*** EXERCISE MATERIAL Section Begins ***

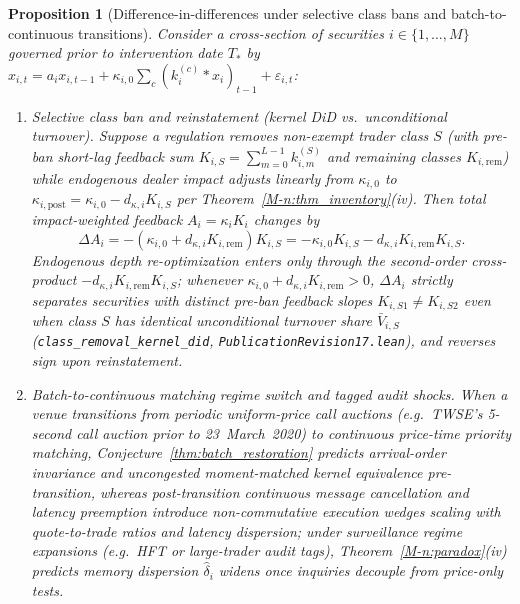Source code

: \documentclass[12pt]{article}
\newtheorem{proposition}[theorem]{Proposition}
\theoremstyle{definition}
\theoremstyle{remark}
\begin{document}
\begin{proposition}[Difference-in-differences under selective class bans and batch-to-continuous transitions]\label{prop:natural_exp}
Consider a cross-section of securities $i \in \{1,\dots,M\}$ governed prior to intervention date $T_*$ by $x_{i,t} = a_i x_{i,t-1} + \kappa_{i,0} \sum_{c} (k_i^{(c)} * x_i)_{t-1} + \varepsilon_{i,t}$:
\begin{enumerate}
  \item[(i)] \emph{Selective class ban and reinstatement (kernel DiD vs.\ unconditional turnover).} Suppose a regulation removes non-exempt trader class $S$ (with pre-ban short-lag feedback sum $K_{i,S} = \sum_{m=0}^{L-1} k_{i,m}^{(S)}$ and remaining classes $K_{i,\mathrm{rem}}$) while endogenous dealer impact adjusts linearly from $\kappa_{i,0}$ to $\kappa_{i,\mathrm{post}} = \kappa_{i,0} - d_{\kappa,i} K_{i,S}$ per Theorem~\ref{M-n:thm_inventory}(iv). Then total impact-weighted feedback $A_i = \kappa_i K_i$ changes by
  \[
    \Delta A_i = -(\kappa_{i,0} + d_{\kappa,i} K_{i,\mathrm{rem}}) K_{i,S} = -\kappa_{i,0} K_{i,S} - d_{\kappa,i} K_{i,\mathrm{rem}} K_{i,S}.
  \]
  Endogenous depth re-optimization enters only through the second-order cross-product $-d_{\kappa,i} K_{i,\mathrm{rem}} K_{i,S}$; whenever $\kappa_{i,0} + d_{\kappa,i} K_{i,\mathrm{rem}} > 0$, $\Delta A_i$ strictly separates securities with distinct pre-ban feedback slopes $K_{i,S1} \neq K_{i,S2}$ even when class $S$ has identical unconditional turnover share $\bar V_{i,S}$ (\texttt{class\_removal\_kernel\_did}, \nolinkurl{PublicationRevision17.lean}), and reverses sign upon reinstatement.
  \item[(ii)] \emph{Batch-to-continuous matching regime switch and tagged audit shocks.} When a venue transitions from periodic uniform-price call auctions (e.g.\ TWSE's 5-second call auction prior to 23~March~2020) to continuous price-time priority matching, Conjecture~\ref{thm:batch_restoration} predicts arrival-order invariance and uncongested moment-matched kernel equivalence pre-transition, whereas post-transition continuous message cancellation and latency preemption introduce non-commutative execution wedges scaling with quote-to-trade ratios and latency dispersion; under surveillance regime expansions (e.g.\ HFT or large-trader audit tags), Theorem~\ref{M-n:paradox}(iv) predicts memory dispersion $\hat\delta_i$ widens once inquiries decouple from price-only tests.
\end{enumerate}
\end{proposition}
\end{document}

*** EXERCISE MATERIAL Section Ends ***
*** EXERCISE MATERIAL Section Begins ***

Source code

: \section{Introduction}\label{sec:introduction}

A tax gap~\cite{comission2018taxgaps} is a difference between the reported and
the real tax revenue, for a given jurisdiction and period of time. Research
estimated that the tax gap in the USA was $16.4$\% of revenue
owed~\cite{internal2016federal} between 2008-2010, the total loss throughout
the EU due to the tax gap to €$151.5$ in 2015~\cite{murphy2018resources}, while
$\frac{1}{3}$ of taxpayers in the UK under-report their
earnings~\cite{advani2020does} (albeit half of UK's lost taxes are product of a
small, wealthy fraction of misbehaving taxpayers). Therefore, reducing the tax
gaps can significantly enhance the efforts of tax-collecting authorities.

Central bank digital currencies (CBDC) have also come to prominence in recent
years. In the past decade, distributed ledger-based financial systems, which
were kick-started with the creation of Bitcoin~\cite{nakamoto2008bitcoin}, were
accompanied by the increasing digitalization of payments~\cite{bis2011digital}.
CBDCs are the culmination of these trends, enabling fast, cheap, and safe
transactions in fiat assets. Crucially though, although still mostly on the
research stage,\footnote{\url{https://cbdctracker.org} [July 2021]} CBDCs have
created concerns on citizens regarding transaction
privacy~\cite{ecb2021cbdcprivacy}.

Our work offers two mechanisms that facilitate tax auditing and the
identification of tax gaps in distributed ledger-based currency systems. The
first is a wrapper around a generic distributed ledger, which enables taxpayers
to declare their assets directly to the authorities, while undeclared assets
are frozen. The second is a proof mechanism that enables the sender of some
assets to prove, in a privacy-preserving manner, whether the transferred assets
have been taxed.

*** EXERCISE MATERIAL Section Ends ***

▶ **WHAT IS NEEDED**: Show every line of the material that includes the string "revenue".

▶ **RESULT FOR THIS TASK**:
the real tax revenue, for a given jurisdiction and period of time. Research
estimated that the tax gap in the USA was $16.4$\% of revenue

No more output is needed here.